The Mason Neck Park West area recently acquired a 2.4- acre parcel of land, which has been the subject of debate in nearby communities. Improvements in this area are outlined in a document called the Mason Neck West Park Master Revision Plan.
This Plan establishes a long-range vision of future park uses and site development. Hooper describes plan development as a lengthy process, beginning with assembling a team of experts and community outreach. The process seeks to balance recreation needs, resources and community input with existing site conditions.
“Sometimes land is acquired to achieve specific objectives, such as protection of unique cultural and natural resources or to meet the demand for active recreation in an underserved area,” Hooper said in an e-mail.
But even some people on the planning committee disagree. Hooper cited one example when the archeologists needed to dig up certain pieces of land to test it, yet many of the naturalists on the team opposed the action citing that it would upset the ecosystem.
Currently, the plan envisions low density residential development, expanded parking lots and recreational facilities including a playground, reservable picnic shelters, and trail connections. The plan also calls for lighting the baseball field.
“I am not a fan of lighting the ball park because we’ll see it from our house for certain,” said Durand.
Hooper confirmed the field lighting at Mason Neck Park West had been on the Master Plan since 1984 and the latest revision in 2015 carried forward that recommendation.
“As I reviewed the comments received during the process, there was no statement shared with the Park Authority noting concern about possible field lighting.
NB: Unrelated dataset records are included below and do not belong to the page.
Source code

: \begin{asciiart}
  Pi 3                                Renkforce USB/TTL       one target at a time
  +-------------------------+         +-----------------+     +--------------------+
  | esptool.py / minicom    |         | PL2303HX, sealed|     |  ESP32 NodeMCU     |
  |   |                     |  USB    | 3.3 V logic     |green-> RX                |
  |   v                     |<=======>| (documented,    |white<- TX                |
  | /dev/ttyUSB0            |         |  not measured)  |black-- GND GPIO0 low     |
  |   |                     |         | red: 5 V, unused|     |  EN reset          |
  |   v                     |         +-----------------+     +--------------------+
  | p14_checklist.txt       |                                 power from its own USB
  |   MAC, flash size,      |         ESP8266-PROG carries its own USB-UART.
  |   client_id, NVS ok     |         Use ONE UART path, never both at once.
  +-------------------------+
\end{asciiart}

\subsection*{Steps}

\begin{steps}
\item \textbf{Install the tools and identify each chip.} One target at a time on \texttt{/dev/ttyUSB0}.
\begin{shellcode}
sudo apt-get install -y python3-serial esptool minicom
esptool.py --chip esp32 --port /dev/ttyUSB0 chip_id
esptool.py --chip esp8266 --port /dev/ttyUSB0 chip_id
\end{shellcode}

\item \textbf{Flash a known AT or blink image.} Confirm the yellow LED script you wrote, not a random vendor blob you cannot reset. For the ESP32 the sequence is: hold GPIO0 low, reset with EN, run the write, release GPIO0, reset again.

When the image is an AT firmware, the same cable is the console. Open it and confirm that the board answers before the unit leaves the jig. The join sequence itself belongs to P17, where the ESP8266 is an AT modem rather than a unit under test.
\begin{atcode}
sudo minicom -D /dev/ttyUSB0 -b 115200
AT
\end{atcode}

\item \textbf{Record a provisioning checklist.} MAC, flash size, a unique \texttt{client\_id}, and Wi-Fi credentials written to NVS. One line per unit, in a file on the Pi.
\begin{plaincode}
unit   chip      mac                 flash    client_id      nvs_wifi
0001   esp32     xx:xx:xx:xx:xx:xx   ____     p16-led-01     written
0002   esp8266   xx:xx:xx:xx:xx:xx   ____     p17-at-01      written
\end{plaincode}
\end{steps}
If we don’t hear it, we can’t address it,” Hooper said.
Durand, a long-time Fairfax County resident, explains how many of the residents neighboring the parkland are third and sometimes fourth generation residents of Harbor View.
“We are a tight- knit group of people working hard to preserve the quietness of our neighborhood,” Durand said.
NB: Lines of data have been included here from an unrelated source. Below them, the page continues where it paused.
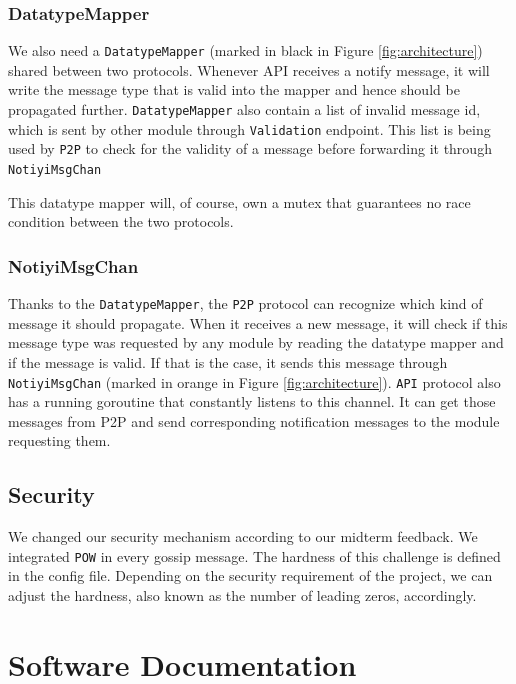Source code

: \subsubsection{DatatypeMapper}

We also need a \texttt{DatatypeMapper} (marked in black in Figure \ref{fig:architecture}) shared between two protocols. Whenever API receives a notify message, it will write the message type that is valid into the mapper and hence should be propagated further. \texttt{DatatypeMapper} also contain a list of invalid message id, which is sent by other module through \texttt{Validation} endpoint. This list is being used by \texttt{P2P} to check for the validity of a message before forwarding it through \texttt{NotiyiMsgChan} 

This datatype mapper will, of course, own a mutex that guarantees no race condition between the two protocols.

\subsubsection{NotiyiMsgChan}

Thanks to the \texttt{DatatypeMapper}, the \texttt{P2P} protocol can recognize which kind of message it should propagate. When it receives a new message, it will check if this message type was requested by any module by reading the datatype mapper and if the message is valid. If that is the case, it sends this message through \texttt{NotiyiMsgChan} (marked in orange in Figure \ref{fig:architecture}). \texttt{API} protocol also has a running goroutine that constantly listens to this channel. It can get those messages from P2P and send corresponding notification messages to the module requesting them. 

\subsection{Security}

We changed our security mechanism according to our midterm feedback. We integrated \texttt{POW} in every gossip message. The hardness of this challenge is defined in the config file. Depending on the security requirement of the project, we can adjust the hardness, also known as the number of leading zeros, accordingly. 

\section{Software Documentation}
But it’s not just land use that concerns Durand and her neighbors.
A portion of the Giles Run River appears to be getting polluted by the nearby Lorton Dump.
“There is nasty run-off polluting our marina’s basin and flowing out into the Potomac,” Durand said.
Hooper doesn’t have any specific information on the disposition of the Lorton Landfill.
“I do know the county continues to expand on ways to address the detritus of a county of more than one million residents and over two hundred million square feet of commercial, industrial and office space,” she said.
The Master Plan process does include extensive community outreach.
“Typically there is a project website, signs are posted, and a postcard goes out to nearby residents,” Hooper said. We also host a public meeting to hear the community’s vision for the future of the park.
But it appears not everyone is informed on the plan development.
“I don’t think anyone has a clue as to what the plans are,” said Durand. “I’d just like to know what the plan is, how residents get information about it, and if anyone out here is being given the chance to voice our opinions,” she said.
Hartwell’s early efforts were rewarded as the area became the National Wildlife Refuge, which has since been renamed the Elizabeth Hartwell Mason Neck National Wildlife Refuge in her honor. This wildlife refuge is home to dozens of bald eagles and maintains its efforts to protect Mason Neck’s valuable resources.